[WHAT YOU WILL DO]: Wherever the string "APIs" shows up in the material below, copy that line.

------------------------------------------------

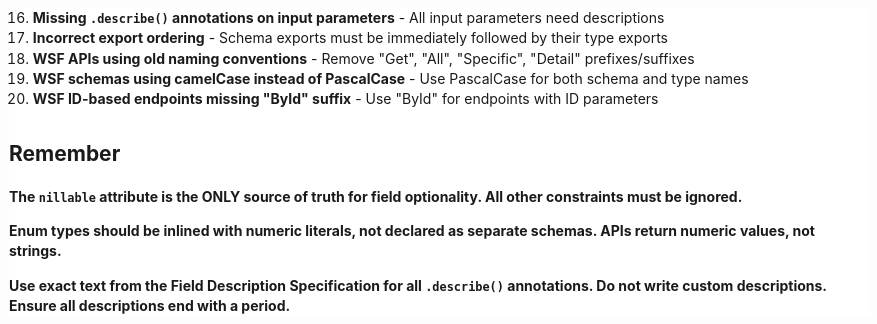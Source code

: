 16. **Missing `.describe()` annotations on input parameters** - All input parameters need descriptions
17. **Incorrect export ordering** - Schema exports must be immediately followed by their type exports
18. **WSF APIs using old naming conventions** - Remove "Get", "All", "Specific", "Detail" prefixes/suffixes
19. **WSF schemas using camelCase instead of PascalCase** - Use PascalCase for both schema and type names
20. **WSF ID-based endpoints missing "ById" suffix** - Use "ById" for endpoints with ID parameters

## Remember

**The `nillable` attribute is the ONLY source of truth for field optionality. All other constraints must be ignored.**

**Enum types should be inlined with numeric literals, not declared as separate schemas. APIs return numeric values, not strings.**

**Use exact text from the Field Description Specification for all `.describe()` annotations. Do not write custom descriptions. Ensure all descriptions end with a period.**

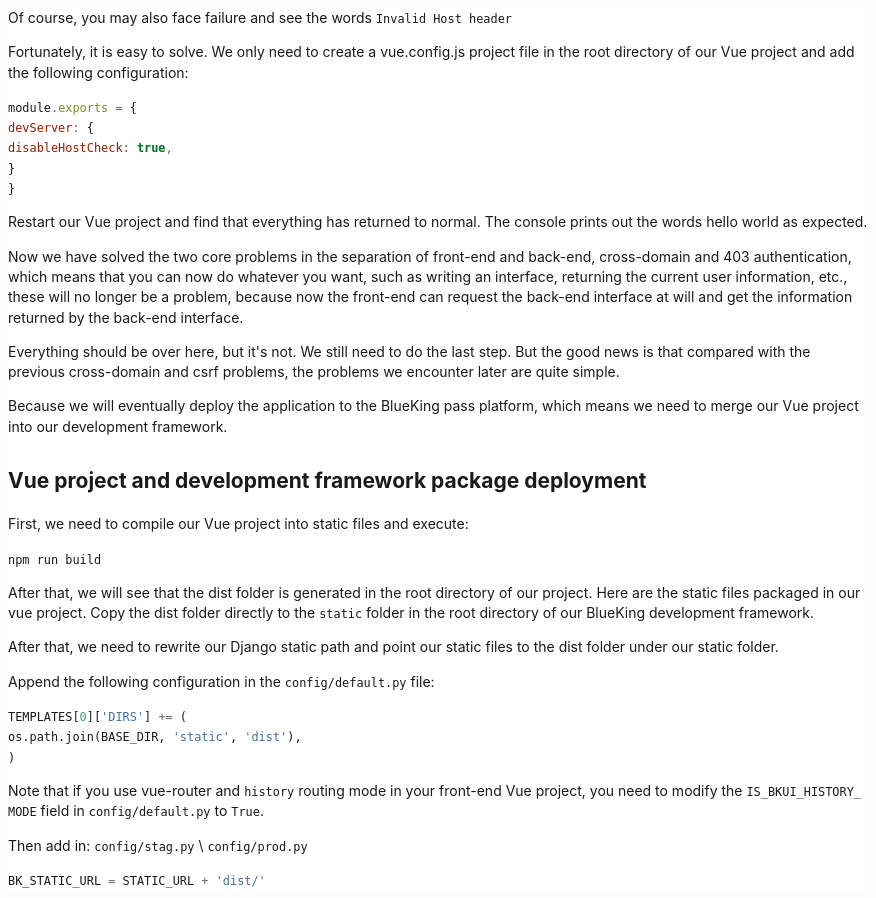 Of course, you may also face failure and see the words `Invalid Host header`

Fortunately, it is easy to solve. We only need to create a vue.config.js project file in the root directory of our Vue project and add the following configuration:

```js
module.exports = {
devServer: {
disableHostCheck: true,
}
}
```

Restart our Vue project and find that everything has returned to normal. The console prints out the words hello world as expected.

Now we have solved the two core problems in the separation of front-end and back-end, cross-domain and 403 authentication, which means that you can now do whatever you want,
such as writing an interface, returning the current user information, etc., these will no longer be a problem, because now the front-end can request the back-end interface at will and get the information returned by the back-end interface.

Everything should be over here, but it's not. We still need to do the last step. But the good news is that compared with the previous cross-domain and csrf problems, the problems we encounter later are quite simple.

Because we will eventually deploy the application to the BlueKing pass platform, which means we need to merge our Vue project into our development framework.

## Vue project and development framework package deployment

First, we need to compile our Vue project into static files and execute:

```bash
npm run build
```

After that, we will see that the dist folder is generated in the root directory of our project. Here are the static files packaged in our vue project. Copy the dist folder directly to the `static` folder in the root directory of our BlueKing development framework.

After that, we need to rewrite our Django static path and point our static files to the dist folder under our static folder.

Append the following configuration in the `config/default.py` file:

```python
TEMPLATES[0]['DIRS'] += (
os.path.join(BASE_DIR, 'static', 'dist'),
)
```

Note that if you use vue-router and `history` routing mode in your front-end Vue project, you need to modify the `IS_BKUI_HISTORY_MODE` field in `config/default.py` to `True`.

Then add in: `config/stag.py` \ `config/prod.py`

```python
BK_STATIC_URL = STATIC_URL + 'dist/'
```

------------------------------------------------

[RESULT BELOW]:
18. **WSF APIs using old naming conventions** - Remove "Get", "All", "Specific", "Detail" prefixes/suffixes
**Enum types should be inlined with numeric literals, not declared as separate schemas. APIs return numeric values, not strings.**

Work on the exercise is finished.